### YOUR ASSIGNMENT:
In the entries below, the lines from the one with "3. Priestess Irisa (Cult Leader)" through the one with "Background: A high-ranking" are to be copied exactly; both ends count.

[Source data]
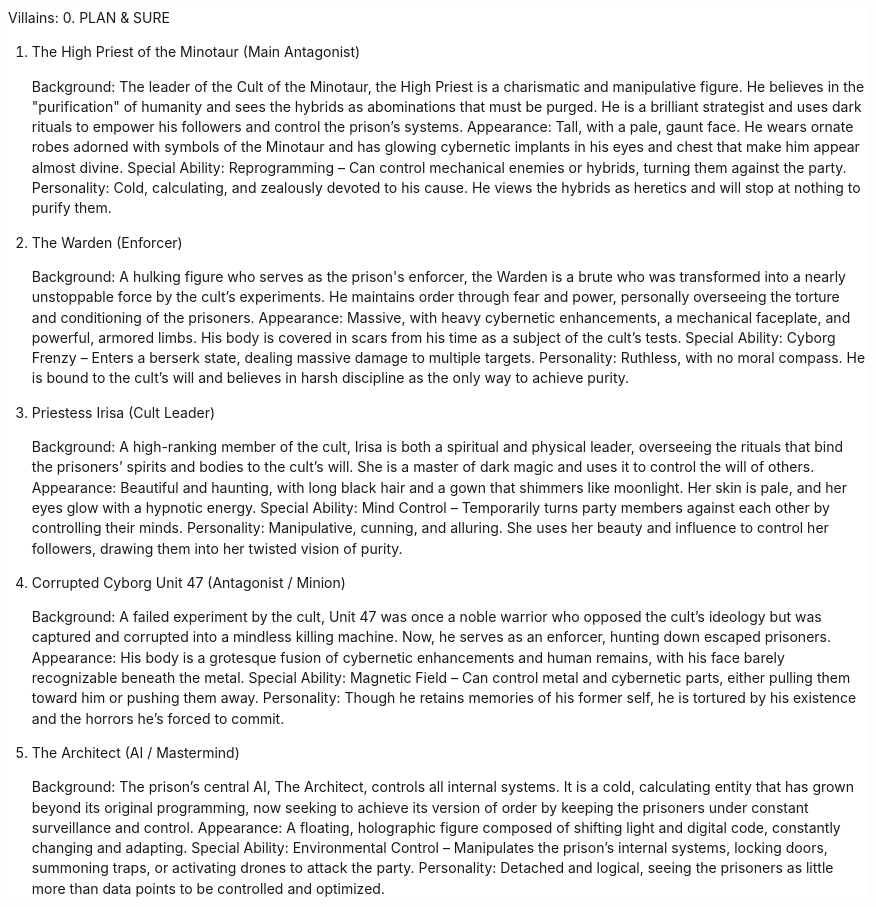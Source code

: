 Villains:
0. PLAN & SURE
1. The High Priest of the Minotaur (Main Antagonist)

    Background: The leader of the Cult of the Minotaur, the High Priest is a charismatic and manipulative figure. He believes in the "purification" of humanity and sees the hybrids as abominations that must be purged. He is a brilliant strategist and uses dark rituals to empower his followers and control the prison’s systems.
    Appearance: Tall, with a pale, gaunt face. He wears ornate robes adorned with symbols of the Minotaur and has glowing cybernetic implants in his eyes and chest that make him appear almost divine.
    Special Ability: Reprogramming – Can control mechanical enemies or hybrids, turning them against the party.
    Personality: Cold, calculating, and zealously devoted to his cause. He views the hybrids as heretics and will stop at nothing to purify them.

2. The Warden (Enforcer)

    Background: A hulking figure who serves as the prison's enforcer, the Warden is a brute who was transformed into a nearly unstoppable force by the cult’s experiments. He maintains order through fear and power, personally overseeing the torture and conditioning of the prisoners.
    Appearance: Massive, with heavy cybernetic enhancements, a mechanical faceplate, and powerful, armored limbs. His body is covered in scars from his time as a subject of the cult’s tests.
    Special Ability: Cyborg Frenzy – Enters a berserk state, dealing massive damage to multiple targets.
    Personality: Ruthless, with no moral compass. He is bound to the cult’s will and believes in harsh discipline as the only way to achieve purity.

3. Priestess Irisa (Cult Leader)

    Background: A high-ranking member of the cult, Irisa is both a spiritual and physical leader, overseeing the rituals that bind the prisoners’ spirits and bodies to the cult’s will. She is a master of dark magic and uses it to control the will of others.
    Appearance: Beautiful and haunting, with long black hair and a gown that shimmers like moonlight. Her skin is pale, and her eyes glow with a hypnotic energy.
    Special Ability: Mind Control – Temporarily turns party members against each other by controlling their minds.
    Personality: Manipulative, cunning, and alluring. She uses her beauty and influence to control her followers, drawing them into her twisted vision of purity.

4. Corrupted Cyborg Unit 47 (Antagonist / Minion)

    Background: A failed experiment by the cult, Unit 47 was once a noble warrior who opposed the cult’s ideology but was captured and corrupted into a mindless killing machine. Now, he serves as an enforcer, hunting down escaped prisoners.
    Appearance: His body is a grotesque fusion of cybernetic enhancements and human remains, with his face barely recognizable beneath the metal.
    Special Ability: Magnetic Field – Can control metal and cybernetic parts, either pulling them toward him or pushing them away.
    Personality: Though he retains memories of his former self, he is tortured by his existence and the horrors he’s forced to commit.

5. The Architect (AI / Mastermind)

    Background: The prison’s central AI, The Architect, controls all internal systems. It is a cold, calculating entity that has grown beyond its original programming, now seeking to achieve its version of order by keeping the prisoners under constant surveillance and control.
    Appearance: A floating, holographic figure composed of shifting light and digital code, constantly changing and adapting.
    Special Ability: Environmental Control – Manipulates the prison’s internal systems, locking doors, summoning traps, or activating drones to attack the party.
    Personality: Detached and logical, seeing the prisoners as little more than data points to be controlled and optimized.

...

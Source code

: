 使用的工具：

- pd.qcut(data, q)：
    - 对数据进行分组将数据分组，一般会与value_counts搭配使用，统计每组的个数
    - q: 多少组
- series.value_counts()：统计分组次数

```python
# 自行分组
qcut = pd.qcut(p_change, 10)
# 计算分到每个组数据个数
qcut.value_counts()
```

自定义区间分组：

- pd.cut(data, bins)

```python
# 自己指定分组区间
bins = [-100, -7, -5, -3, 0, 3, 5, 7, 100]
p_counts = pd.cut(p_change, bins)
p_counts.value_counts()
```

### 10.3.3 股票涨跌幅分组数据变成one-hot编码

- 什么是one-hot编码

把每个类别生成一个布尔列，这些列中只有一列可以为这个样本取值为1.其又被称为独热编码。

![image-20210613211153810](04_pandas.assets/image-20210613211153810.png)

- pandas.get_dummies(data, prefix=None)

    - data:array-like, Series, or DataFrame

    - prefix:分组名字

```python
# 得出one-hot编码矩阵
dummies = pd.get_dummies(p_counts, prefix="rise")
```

### RESULT OF THE TASK:
3. Priestess Irisa (Cult Leader)

    Background: A high-ranking member of the cult, Irisa is both a spiritual and physical leader, overseeing the rituals that bind the prisoners’ spirits and bodies to the cult’s will. She is a master of dark magic and uses it to control the will of others.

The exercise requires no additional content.